接下来来看Segement#put()方法的具体逻辑：

final V put(K key, int hash, V value, boolean onlyIfAbsent) {
  // 获取ReentrantLock独占锁，获取不到，scanAndLockForPut获取
  HashEntry<K,V> node = tryLock() ? null : scanAndLockForPut(key, hash, value);
  V oldValue;
  try {
    HashEntry<K,V>[] tab = table;
    // 计算要put元素的位置
    int index = (tab.length - 1) & hash;
    // CAS 获取index坐标的值
    HashEntry<K,V> first = entryAt(tab, index);
    for (HashEntry<K,V> e = first;;) {
      // 检查key是否已经存在，如果存在，则遍历链表寻找位置，找到后更新旧值
      if (e != null) {
        K k;
        if ((k = e.key) == key ||
            (e.hash == hash && key.equals(k))) {
          oldValue = e.value;
          if (!onlyIfAbsent) {
            e.value = value;
            ++modCount;
          }
          break;
        }
        e = e.next;
      }
      else {
        // 头插法插入元素
        if (node != null)
          node.setNext(first);
        else
          node = new HashEntry<K,V>(hash, key, value, first);
        int c = count + 1;
        // 容量大于扩容阈值，小于最大容量，扩容
        if (c > threshold && tab.length < MAXIMUM_CAPACITY)
          rehash(node);
        else
          // index位置赋值node，node可能是一个元素，也可能是一个链表的表头
          setEntryAt(tab, index, node);
        ++modCount;
        count = c;
        oldValue = null;
        break;
      }
    }
  } finally {
    unlock();
  }
  return oldValue;
}

Segment 继承了ReentrantLock，所以 Segment 内部可以很方便的获取锁，put 流程就用到了这个功能。Segment#put方法的流程总结

tryLock() 获取锁，获取不到使用 scanAndLockForPut 方法继续获取。
计算 put 的数据要放入的 index 位置，然后获取这个位置上的HashEntry 。
遍历 put 新元素

为什么要遍历？因为这里获取的 HashEntry 可能是一个空元素，也可能是链表已存在，所以要区别对待。

如果这个位置上的HashEntry 不存在：
1. 如果当前容量大于扩容阀值，小于最大容量，进行扩容
2. 直接头插法插入
如果这个位置上的HashEntry 存在：
1. 判断链表当前元素key和hash值是否和要put的key和hash值一致。一致则替换旧值
2. 不一致，获取链表下一个节点，直到发现相同进行值替换，或者链表表里完毕没有相同的。
  1. 如果当前容量大于扩容阀值，小于最大容量，进行扩容
  2. 直接链表头插法插入
如果要插入的位置之前已经存在，替换后返回旧值，否则返回null

scanAndLockForPut()方法：不断的自旋tryLock()获取锁，当自旋次数大于指定次数时，使用lock()阻塞获取锁。在自旋的同时获取下hash位置的HashEntry。
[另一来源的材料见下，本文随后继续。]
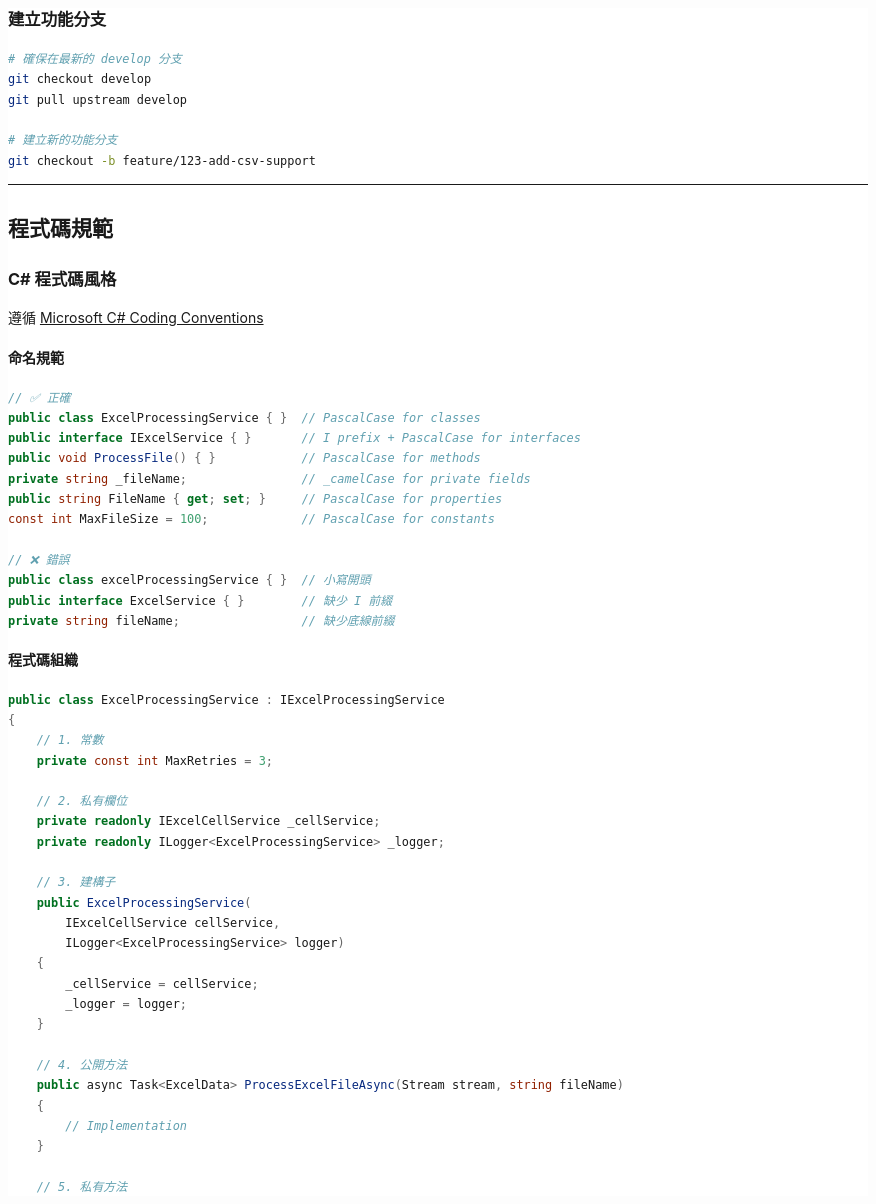 ### 建立功能分支

```bash
# 確保在最新的 develop 分支
git checkout develop
git pull upstream develop

# 建立新的功能分支
git checkout -b feature/123-add-csv-support
```

---

## 程式碼規範

### C# 程式碼風格

遵循 [Microsoft C# Coding Conventions](https://docs.microsoft.com/en-us/dotnet/csharp/fundamentals/coding-style/coding-conventions)

#### 命名規範

```csharp
// ✅ 正確
public class ExcelProcessingService { }  // PascalCase for classes
public interface IExcelService { }       // I prefix + PascalCase for interfaces
public void ProcessFile() { }            // PascalCase for methods
private string _fileName;                // _camelCase for private fields
public string FileName { get; set; }     // PascalCase for properties
const int MaxFileSize = 100;             // PascalCase for constants

// ❌ 錯誤
public class excelProcessingService { }  // 小寫開頭
public interface ExcelService { }        // 缺少 I 前綴
private string fileName;                 // 缺少底線前綴
```

#### 程式碼組織

```csharp
public class ExcelProcessingService : IExcelProcessingService
{
    // 1. 常數
    private const int MaxRetries = 3;
    
    // 2. 私有欄位
    private readonly IExcelCellService _cellService;
    private readonly ILogger<ExcelProcessingService> _logger;
    
    // 3. 建構子
    public ExcelProcessingService(
        IExcelCellService cellService,
        ILogger<ExcelProcessingService> logger)
    {
        _cellService = cellService;
        _logger = logger;
    }
    
    // 4. 公開方法
    public async Task<ExcelData> ProcessExcelFileAsync(Stream stream, string fileName)
    {
        // Implementation
    }
    
    // 5. 私有方法
```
private HashEntry<K,V> scanAndLockForPut(K key, int hash, V value) {
  HashEntry<K,V> first = entryForHash(this, hash);
  HashEntry<K,V> e = first;
  HashEntry<K,V> node = null;
  int retries = -1; // negative while locating node
  // 自旋获取锁
  while (!tryLock()) {
    HashEntry<K,V> f; // to recheck first below
    if (retries < 0) {
      if (e == null) {
        if (node == null) // speculatively create node
          node = new HashEntry<K,V>(hash, key, value, null);
        retries = 0;
      }
      else if (key.equals(e.key))
        retries = 0;
      else
        e = e.next;
    }
    else if (++retries > MAX_SCAN_RETRIES) {
      // 自旋达到一定次数后，阻塞等待直到获取到锁
      lock();
      break;
    }
    else if ((retries & 1) == 0 &&
             (f = entryForHash(this, hash)) != first) {
      e = first = f; // re-traverse if entry changed
      retries = -1;
    }
  }
  return node;
}

rehash

ConcurrentHashMap扩容会扩容到原来的两倍。原数组的数据移动到新数组时，位置要么不变，要么变为index + oldSize。参数中的node会在扩容后使用链表头插法插入到指定位置。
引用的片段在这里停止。